═══ DATA PROVIDED ═══

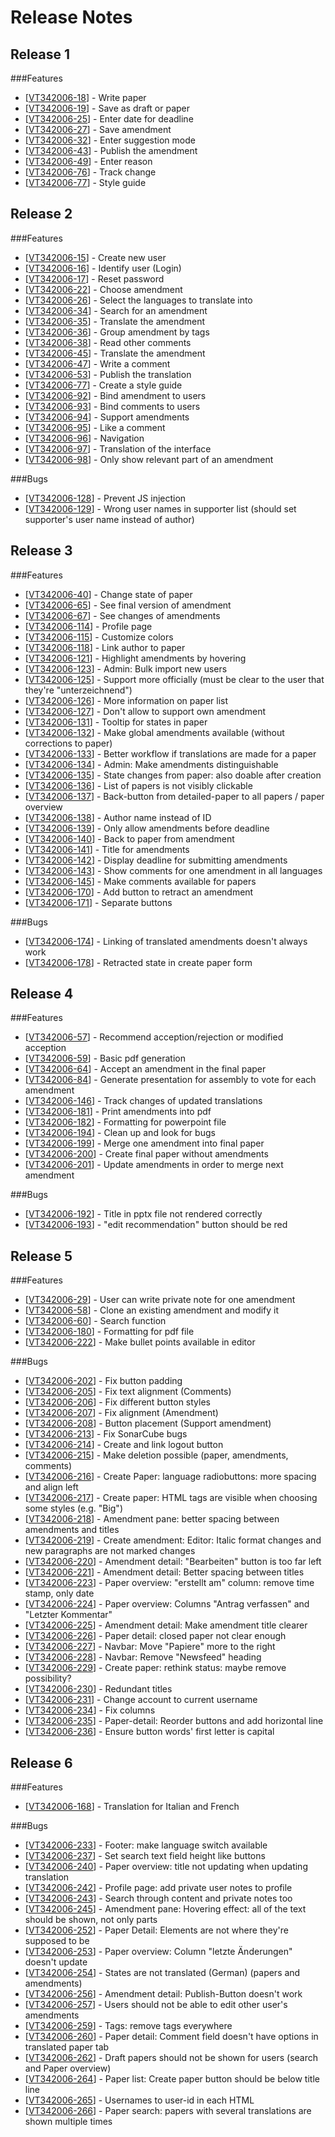 
# Release Notes

## Release 1

###Features

- [<a href='https://www.cs.technik.fhnw.ch/jira20/browse/VT342006-18'>VT342006-18</a>] - Write paper
- [<a href='https://www.cs.technik.fhnw.ch/jira20/browse/VT342006-19'>VT342006-19</a>] - Save as draft or paper
- [<a href='https://www.cs.technik.fhnw.ch/jira20/browse/VT342006-25'>VT342006-25</a>] - Enter date for deadline
- [<a href='https://www.cs.technik.fhnw.ch/jira20/browse/VT342006-27'>VT342006-27</a>] - Save amendment
- [<a href='https://www.cs.technik.fhnw.ch/jira20/browse/VT342006-32'>VT342006-32</a>] - Enter suggestion mode
- [<a href='https://www.cs.technik.fhnw.ch/jira20/browse/VT342006-43'>VT342006-43</a>] - Publish the amendment
- [<a href='https://www.cs.technik.fhnw.ch/jira20/browse/VT342006-49'>VT342006-49</a>] - Enter reason
- [<a href='https://www.cs.technik.fhnw.ch/jira20/browse/VT342006-76'>VT342006-76</a>] - Track change
- [<a href='https://www.cs.technik.fhnw.ch/jira20/browse/VT342006-77'>VT342006-77</a>] - Style guide


## Release 2

###Features

- [<a href='https://www.cs.technik.fhnw.ch/jira20/browse/VT342006-15'>VT342006-15</a>] - Create new user
- [<a href='https://www.cs.technik.fhnw.ch/jira20/browse/VT342006-16'>VT342006-16</a>] - Identify user (Login)
- [<a href='https://www.cs.technik.fhnw.ch/jira20/browse/VT342006-17'>VT342006-17</a>] - Reset password
- [<a href='https://www.cs.technik.fhnw.ch/jira20/browse/VT342006-22'>VT342006-22</a>] - Choose amendment
- [<a href='https://www.cs.technik.fhnw.ch/jira20/browse/VT342006-26'>VT342006-26</a>] - Select the languages to translate into
- [<a href='https://www.cs.technik.fhnw.ch/jira20/browse/VT342006-34'>VT342006-34</a>] - Search for an amendment
- [<a href='https://www.cs.technik.fhnw.ch/jira20/browse/VT342006-35'>VT342006-35</a>] - Translate the amendment
- [<a href='https://www.cs.technik.fhnw.ch/jira20/browse/VT342006-36'>VT342006-36</a>] - Group amendment by tags
- [<a href='https://www.cs.technik.fhnw.ch/jira20/browse/VT342006-38'>VT342006-38</a>] - Read other comments
- [<a href='https://www.cs.technik.fhnw.ch/jira20/browse/VT342006-45'>VT342006-45</a>] - Translate the amendment
- [<a href='https://www.cs.technik.fhnw.ch/jira20/browse/VT342006-47'>VT342006-47</a>] - Write a comment
- [<a href='https://www.cs.technik.fhnw.ch/jira20/browse/VT342006-53'>VT342006-53</a>] - Publish the translation
- [<a href='https://www.cs.technik.fhnw.ch/jira20/browse/VT342006-77'>VT342006-77</a>] - Create a style guide
- [<a href='https://www.cs.technik.fhnw.ch/jira20/browse/VT342006-92'>VT342006-92</a>] - Bind amendment to users
- [<a href='https://www.cs.technik.fhnw.ch/jira20/browse/VT342006-93'>VT342006-93</a>] - Bind comments to users
- [<a href='https://www.cs.technik.fhnw.ch/jira20/browse/VT342006-94'>VT342006-94</a>] - Support amendments
- [<a href='https://www.cs.technik.fhnw.ch/jira20/browse/VT342006-95'>VT342006-95</a>] - Like a comment
- [<a href='https://www.cs.technik.fhnw.ch/jira20/browse/VT342006-96'>VT342006-96</a>] - Navigation
- [<a href='https://www.cs.technik.fhnw.ch/jira20/browse/VT342006-97'>VT342006-97</a>] - Translation of the interface
- [<a href='https://www.cs.technik.fhnw.ch/jira20/browse/VT342006-98'>VT342006-98</a>] - Only show relevant part of an amendment

###Bugs

- [<a href='https://www.cs.technik.fhnw.ch/jira20/browse/VT342006-128'>VT342006-128</a>] - Prevent JS injection
- [<a href='https://www.cs.technik.fhnw.ch/jira20/browse/VT342006-129'>VT342006-129</a>] - Wrong user names in supporter list (should set supporter&#39;s user name instead of author)


## Release 3

###Features

- [<a href='https://www.cs.technik.fhnw.ch/jira20/browse/VT342006-40'>VT342006-40</a>] - Change state of paper
- [<a href='https://www.cs.technik.fhnw.ch/jira20/browse/VT342006-65'>VT342006-65</a>] - See final version of amendment
- [<a href='https://www.cs.technik.fhnw.ch/jira20/browse/VT342006-67'>VT342006-67</a>] - See changes of amendments
- [<a href='https://www.cs.technik.fhnw.ch/jira20/browse/VT342006-114'>VT342006-114</a>] - Profile page
- [<a href='https://www.cs.technik.fhnw.ch/jira20/browse/VT342006-115'>VT342006-115</a>] - Customize colors
- [<a href='https://www.cs.technik.fhnw.ch/jira20/browse/VT342006-118'>VT342006-118</a>] - Link author to paper
- [<a href='https://www.cs.technik.fhnw.ch/jira20/browse/VT342006-121'>VT342006-121</a>] - Highlight amendments by hovering
- [<a href='https://www.cs.technik.fhnw.ch/jira20/browse/VT342006-123'>VT342006-123</a>] - Admin: Bulk import new users
- [<a href='https://www.cs.technik.fhnw.ch/jira20/browse/VT342006-125'>VT342006-125</a>] - Support more officially (must be clear to the user that they&#39;re &quot;unterzeichnend&quot;)
- [<a href='https://www.cs.technik.fhnw.ch/jira20/browse/VT342006-126'>VT342006-126</a>] - More information on paper list
- [<a href='https://www.cs.technik.fhnw.ch/jira20/browse/VT342006-127'>VT342006-127</a>] - Don&#39;t allow to support own amendment
- [<a href='https://www.cs.technik.fhnw.ch/jira20/browse/VT342006-131'>VT342006-131</a>] - Tooltip for states in paper
- [<a href='https://www.cs.technik.fhnw.ch/jira20/browse/VT342006-132'>VT342006-132</a>] - Make global amendments available (without corrections to paper)
- [<a href='https://www.cs.technik.fhnw.ch/jira20/browse/VT342006-133'>VT342006-133</a>] - Better workflow if translations are made for a paper
- [<a href='https://www.cs.technik.fhnw.ch/jira20/browse/VT342006-134'>VT342006-134</a>] - Admin: Make amendments distinguishable
- [<a href='https://www.cs.technik.fhnw.ch/jira20/browse/VT342006-135'>VT342006-135</a>] - State changes from paper: also doable after creation
- [<a href='https://www.cs.technik.fhnw.ch/jira20/browse/VT342006-136'>VT342006-136</a>] - List of papers is not visibly clickable
- [<a href='https://www.cs.technik.fhnw.ch/jira20/browse/VT342006-137'>VT342006-137</a>] - Back-button from detailed-paper to all papers / paper overview
- [<a href='https://www.cs.technik.fhnw.ch/jira20/browse/VT342006-138'>VT342006-138</a>] - Author name instead of ID
- [<a href='https://www.cs.technik.fhnw.ch/jira20/browse/VT342006-139'>VT342006-139</a>] - Only allow amendments before deadline
- [<a href='https://www.cs.technik.fhnw.ch/jira20/browse/VT342006-140'>VT342006-140</a>] - Back to paper from amendment
- [<a href='https://www.cs.technik.fhnw.ch/jira20/browse/VT342006-141'>VT342006-141</a>] - Title for amendments
- [<a href='https://www.cs.technik.fhnw.ch/jira20/browse/VT342006-142'>VT342006-142</a>] - Display deadline for submitting amendments
- [<a href='https://www.cs.technik.fhnw.ch/jira20/browse/VT342006-143'>VT342006-143</a>] - Show comments for one amendment in all languages
- [<a href='https://www.cs.technik.fhnw.ch/jira20/browse/VT342006-145'>VT342006-145</a>] - Make comments available for papers
- [<a href='https://www.cs.technik.fhnw.ch/jira20/browse/VT342006-170'>VT342006-170</a>] - Add button to retract an amendment
- [<a href='https://www.cs.technik.fhnw.ch/jira20/browse/VT342006-171'>VT342006-171</a>] - Separate buttons


###Bugs
- [<a href='https://www.cs.technik.fhnw.ch/jira20/browse/VT342006-174'>VT342006-174</a>] - Linking of translated amendments doesn&#39;t always work
- [<a href='https://www.cs.technik.fhnw.ch/jira20/browse/VT342006-178'>VT342006-178</a>] - Retracted state in create paper form


## Release 4

###Features

- [<a href='https://www.cs.technik.fhnw.ch/jira20/browse/VT342006-57'>VT342006-57</a>] - Recommend acception/rejection or modified acception
- [<a href='https://www.cs.technik.fhnw.ch/jira20/browse/VT342006-59'>VT342006-59</a>] - Basic pdf generation
- [<a href='https://www.cs.technik.fhnw.ch/jira20/browse/VT342006-64'>VT342006-64</a>] - Accept an amendment in the final paper
- [<a href='https://www.cs.technik.fhnw.ch/jira20/browse/VT342006-84'>VT342006-84</a>] - Generate presentation for assembly to vote for each amendment
- [<a href='https://www.cs.technik.fhnw.ch/jira20/browse/VT342006-146'>VT342006-146</a>] - Track changes of updated translations
- [<a href='https://www.cs.technik.fhnw.ch/jira20/browse/VT342006-181'>VT342006-181</a>] - Print amendments into pdf
- [<a href='https://www.cs.technik.fhnw.ch/jira20/browse/VT342006-182'>VT342006-182</a>] - Formatting for powerpoint file
- [<a href='https://www.cs.technik.fhnw.ch/jira20/browse/VT342006-194'>VT342006-194</a>] - Clean up and look for bugs
- [<a href='https://www.cs.technik.fhnw.ch/jira20/browse/VT342006-199'>VT342006-199</a>] - Merge one amendment into final paper
- [<a href='https://www.cs.technik.fhnw.ch/jira20/browse/VT342006-200'>VT342006-200</a>] - Create final paper without amendments
- [<a href='https://www.cs.technik.fhnw.ch/jira20/browse/VT342006-201'>VT342006-201</a>] - Update amendments in order to merge next amendment


###Bugs

- [<a href='https://www.cs.technik.fhnw.ch/jira20/browse/VT342006-192'>VT342006-192</a>] - Title in pptx file not rendered correctly
- [<a href='https://www.cs.technik.fhnw.ch/jira20/browse/VT342006-193'>VT342006-193</a>] - &quot;edit recommendation&quot; button should be red


## Release 5

###Features

- [<a href='https://www.cs.technik.fhnw.ch/jira20/browse/VT342006-29'>VT342006-29</a>] - User can write private note for one amendment
- [<a href='https://www.cs.technik.fhnw.ch/jira20/browse/VT342006-58'>VT342006-58</a>] - Clone an existing amendment and modify it
- [<a href='https://www.cs.technik.fhnw.ch/jira20/browse/VT342006-60'>VT342006-60</a>] - Search function
- [<a href='https://www.cs.technik.fhnw.ch/jira20/browse/VT342006-180'>VT342006-180</a>] - Formatting for pdf file
- [<a href='https://www.cs.technik.fhnw.ch/jira20/browse/VT342006-222'>VT342006-222</a>] - Make bullet points available in editor


###Bugs

- [<a href='https://www.cs.technik.fhnw.ch/jira20/browse/VT342006-202'>VT342006-202</a>] - Fix button padding
- [<a href='https://www.cs.technik.fhnw.ch/jira20/browse/VT342006-205'>VT342006-205</a>] - Fix text alignment (Comments)
- [<a href='https://www.cs.technik.fhnw.ch/jira20/browse/VT342006-206'>VT342006-206</a>] - Fix different button styles
- [<a href='https://www.cs.technik.fhnw.ch/jira20/browse/VT342006-207'>VT342006-207</a>] - Fix alignment (Amendment)
- [<a href='https://www.cs.technik.fhnw.ch/jira20/browse/VT342006-208'>VT342006-208</a>] - Button placement (Support amendment)
- [<a href='https://www.cs.technik.fhnw.ch/jira20/browse/VT342006-213'>VT342006-213</a>] - Fix SonarCube bugs
- [<a href='https://www.cs.technik.fhnw.ch/jira20/browse/VT342006-214'>VT342006-214</a>] - Create and link logout button 
- [<a href='https://www.cs.technik.fhnw.ch/jira20/browse/VT342006-215'>VT342006-215</a>] - Make deletion possible (paper, amendments, comments)
- [<a href='https://www.cs.technik.fhnw.ch/jira20/browse/VT342006-216'>VT342006-216</a>] - Create Paper: language radiobuttons: more spacing and align left
- [<a href='https://www.cs.technik.fhnw.ch/jira20/browse/VT342006-217'>VT342006-217</a>] - Create paper: HTML tags are visible when choosing some styles (e.g. &quot;Big&quot;)
- [<a href='https://www.cs.technik.fhnw.ch/jira20/browse/VT342006-218'>VT342006-218</a>] - Amendment pane: better spacing between amendments and titles
- [<a href='https://www.cs.technik.fhnw.ch/jira20/browse/VT342006-219'>VT342006-219</a>] - Create amendment: Editor: Italic format changes and new paragraphs are not marked changes
- [<a href='https://www.cs.technik.fhnw.ch/jira20/browse/VT342006-220'>VT342006-220</a>] - Amendment detail: &quot;Bearbeiten&quot; button is too far left
- [<a href='https://www.cs.technik.fhnw.ch/jira20/browse/VT342006-221'>VT342006-221</a>] - Amendment detail: Better spacing between titles
- [<a href='https://www.cs.technik.fhnw.ch/jira20/browse/VT342006-223'>VT342006-223</a>] - Paper overview: &quot;erstellt am&quot; column: remove time stamp, only date
- [<a href='https://www.cs.technik.fhnw.ch/jira20/browse/VT342006-224'>VT342006-224</a>] - Paper overview: Columns &quot;Antrag verfassen&quot; and &quot;Letzter Kommentar&quot;
- [<a href='https://www.cs.technik.fhnw.ch/jira20/browse/VT342006-225'>VT342006-225</a>] - Amendment detail: Make amendment title clearer
- [<a href='https://www.cs.technik.fhnw.ch/jira20/browse/VT342006-226'>VT342006-226</a>] - Paper detail: closed paper not clear enough
- [<a href='https://www.cs.technik.fhnw.ch/jira20/browse/VT342006-227'>VT342006-227</a>] - Navbar: Move &quot;Papiere&quot; more to the right
- [<a href='https://www.cs.technik.fhnw.ch/jira20/browse/VT342006-228'>VT342006-228</a>] - Navbar: Remove &quot;Newsfeed&quot; heading
- [<a href='https://www.cs.technik.fhnw.ch/jira20/browse/VT342006-229'>VT342006-229</a>] - Create paper: rethink status: maybe remove possibility?
- [<a href='https://www.cs.technik.fhnw.ch/jira20/browse/VT342006-230'>VT342006-230</a>] - Redundant titles
- [<a href='https://www.cs.technik.fhnw.ch/jira20/browse/VT342006-231'>VT342006-231</a>] - Change account to current username
- [<a href='https://www.cs.technik.fhnw.ch/jira20/browse/VT342006-234'>VT342006-234</a>] - Fix columns
- [<a href='https://www.cs.technik.fhnw.ch/jira20/browse/VT342006-235'>VT342006-235</a>] - Paper-detail: Reorder buttons and add horizontal line
- [<a href='https://www.cs.technik.fhnw.ch/jira20/browse/VT342006-236'>VT342006-236</a>] - Ensure button words' first letter is capital


## Release 6

###Features

- [<a href='https://www.cs.technik.fhnw.ch/jira20/browse/VT342006-168'>VT342006-168</a>] - Translation for Italian and French

###Bugs
- [<a href='https://www.cs.technik.fhnw.ch/jira20/browse/VT342006-233'>VT342006-233</a>] - Footer: make language switch available
- [<a href='https://www.cs.technik.fhnw.ch/jira20/browse/VT342006-237'>VT342006-237</a>] - Set search text field height like buttons
- [<a href='https://www.cs.technik.fhnw.ch/jira20/browse/VT342006-240'>VT342006-240</a>] - Paper overview: title not updating when updating translation
- [<a href='https://www.cs.technik.fhnw.ch/jira20/browse/VT342006-242'>VT342006-242</a>] - Profile page: add private user notes to profile
- [<a href='https://www.cs.technik.fhnw.ch/jira20/browse/VT342006-243'>VT342006-243</a>] - Search through content and private notes too
- [<a href='https://www.cs.technik.fhnw.ch/jira20/browse/VT342006-245'>VT342006-245</a>] - Amendment pane: Hovering effect: all of the text should be shown, not only parts
- [<a href='https://www.cs.technik.fhnw.ch/jira20/browse/VT342006-252'>VT342006-252</a>] - Paper Detail: Elements are not where they&#39;re supposed to be
- [<a href='https://www.cs.technik.fhnw.ch/jira20/browse/VT342006-253'>VT342006-253</a>] - Paper overview: Column &quot;letzte Änderungen&quot; doesn&#39;t update
- [<a href='https://www.cs.technik.fhnw.ch/jira20/browse/VT342006-254'>VT342006-254</a>] - States are not translated (German) (papers and amendments)
- [<a href='https://www.cs.technik.fhnw.ch/jira20/browse/VT342006-256'>VT342006-256</a>] - Amendment detail: Publish-Button doesn&#39;t work
- [<a href='https://www.cs.technik.fhnw.ch/jira20/browse/VT342006-257'>VT342006-257</a>] - Users should not be able to edit other user&#39;s amendments
- [<a href='https://www.cs.technik.fhnw.ch/jira20/browse/VT342006-259'>VT342006-259</a>] - Tags: remove tags everywhere
- [<a href='https://www.cs.technik.fhnw.ch/jira20/browse/VT342006-260'>VT342006-260</a>] - Paper detail: Comment field doesn&#39;t have options in translated paper tab
- [<a href='https://www.cs.technik.fhnw.ch/jira20/browse/VT342006-262'>VT342006-262</a>] - Draft papers should not be shown for users (search and Paper overview)
- [<a href='https://www.cs.technik.fhnw.ch/jira20/browse/VT342006-264'>VT342006-264</a>] - Paper list: Create paper button should be below title line
- [<a href='https://www.cs.technik.fhnw.ch/jira20/browse/VT342006-265'>VT342006-265</a>] - Usernames to user-id in each HTML
- [<a href='https://www.cs.technik.fhnw.ch/jira20/browse/VT342006-266'>VT342006-266</a>] - Paper search: papers with several translations are shown multiple times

═══

■ WORK INSTRUCTION
Of the lines above, copy each that contains "left".

■ RESPONSE TO THE TASK
- [<a href='https://www.cs.technik.fhnw.ch/jira20/browse/VT342006-216'>VT342006-216</a>] - Create Paper: language radiobuttons: more spacing and align left
- [<a href='https://www.cs.technik.fhnw.ch/jira20/browse/VT342006-220'>VT342006-220</a>] - Amendment detail: &quot;Bearbeiten&quot; button is too far left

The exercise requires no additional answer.